To validate the microarray data we chose a subset of genes to analyze by RT-qPCR and performed statistical analysis to determine the correlation between microarray and RT-qPCR data. Subsets of profile-1 and profile-2 genes were analyzed using the correlation coefficient, R2 and confidence intervals of parameter were also generated in the statistical analysis. Descriptive statistics for microarray and RT-qPCR data including raw counts, means and standard error were used to present the distribution of the measured parameters. Statistical assessment of these characteristics at different time points for microarray was performed using the Student's t-test (p < 0.05 was considered significant).

DAVID GO analysis

DAVID GO software http://david.niaid.nih.gov was used to classify the large number of genes mined into biological functional groups. The gene subgroups were loaded into the GO platform and then a) the data were analyzed and Kappa scores calculated to evaluate the mining process; b) the transcriptome of each profile was categorized by biological process and molecular function using an over-representation analysis.

Functional genomics analysis

The pathway analyses from the mined genes were performed using IPA (IPA Ingenuity Systems, Inc., Redwood City, CA) software. Core analysis was processed using direct and indirect relationships for pathway scoring. Profile-1, profile-2, and profile-3 genes were investigated using the IPA software according to the manufacturer's instruction. The final data were reported by Pathway map and "txt" version with a hit list; P-values < 1.3 log (-) was used as a cut off for statistical significance [91].
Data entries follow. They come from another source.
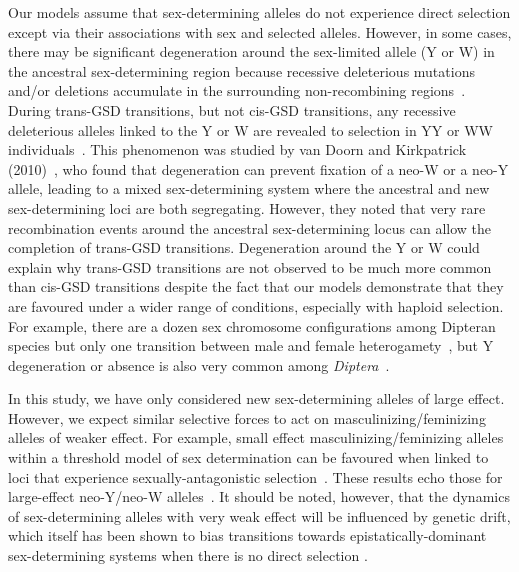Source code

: \documentclass[10pt,letterpaper]{article}
\begin{document}
Our models assume that sex-determining alleles do not experience direct selection except via their associations with sex and selected alleles.
However, in some cases, there may be significant degeneration around the sex-limited allele (Y or W) in the ancestral sex-determining region because recessive deleterious mutations and/or deletions accumulate in the surrounding non-recombining regions~\cite{Rice:1996ke,Charlesworth:2000cc,Bachtrog:2006ed,Marais:2008hm}. 
During trans-GSD transitions, but not cis-GSD transitions, any recessive deleterious alleles linked to the Y or W are revealed to selection in YY or WW individuals~\cite{Bachtrog:2014bx}. 
This phenomenon was studied by van Doorn and Kirkpatrick (2010)~\cite{vanDoorn:2010hu}, who found that degeneration can prevent fixation of a neo-W or a neo-Y allele, leading to a mixed sex-determining system where the ancestral and new sex-determining loci are both segregating. 
However, they noted that very rare recombination events around the ancestral sex-determining locus can allow the completion of trans-GSD transitions.  
Degeneration around the Y or W could explain why trans-GSD transitions are not observed to be much more common than cis-GSD transitions despite the fact that our models demonstrate that they are favoured under a wider range of conditions, especially with haploid selection. 
For example, there are a dozen sex chromosome configurations among Dipteran species but only one transition between male and female heterogamety~\cite{Vicoso:2015hf}, but Y degeneration or absence is also very common among \textit{Diptera}~\cite{Vicoso:2015hf}. 

In this study, we have only considered new sex-determining alleles of large effect. 
However, we expect similar selective forces to act on masculinizing/feminizing alleles of weaker effect.
For example, small effect masculinizing/feminizing alleles within a threshold model of sex determination can be favoured when linked to loci that experience sexually-antagonistic selection~\cite{Muralidhar2018}. 
These results echo those for large-effect neo-Y/neo-W alleles~\cite{vanDoorn:2007eu,vanDoorn:2010hu}.
It should be noted, however, that the dynamics of sex-determining alleles with very weak effect will be influenced by genetic drift, which itself has been shown to bias transitions towards epistatically-dominant sex-determining systems when there is no direct selection \cite{Veller2017}.
\end{document}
Transcription factor analysis

To search for putative transcription factor binding sites in the β-globin locus on chromosome 11 the following software programs were used: TESS (http://www.cbil.upenn.edu/cgi-bin/tess/tess [92], TFSEARCH http://mbs.cbrc.jp/research/db/TFSEARCH.html) [93], FIRE http://quantbio-tools.princeton.edu/cgi-bin/FIRE/form.pl [94] and Weeder H version 1.0 [95]. The Genome Browser http://genome.ucsc.edu/ was employed to confirm motif coordinates in the Human Genome (version Hg 19). DNA sequences from the LCR, the 5' upstream HBG1 region, coding sequence for HBG1 and HBG2, and 3' downstream sequence (Figure 6A) were analyzed with the four platforms to identify putative binding sites for profile-1 genes. A second analysis of the LCR, HBB 5' upstream, coding and 3' downstream regions was completed to identify putative binding sites for profile-2 genes. Potential transcription factor binding sites for profile-3 genes were analyzed in a combination of the regions tested for profile-1 and -2 genes.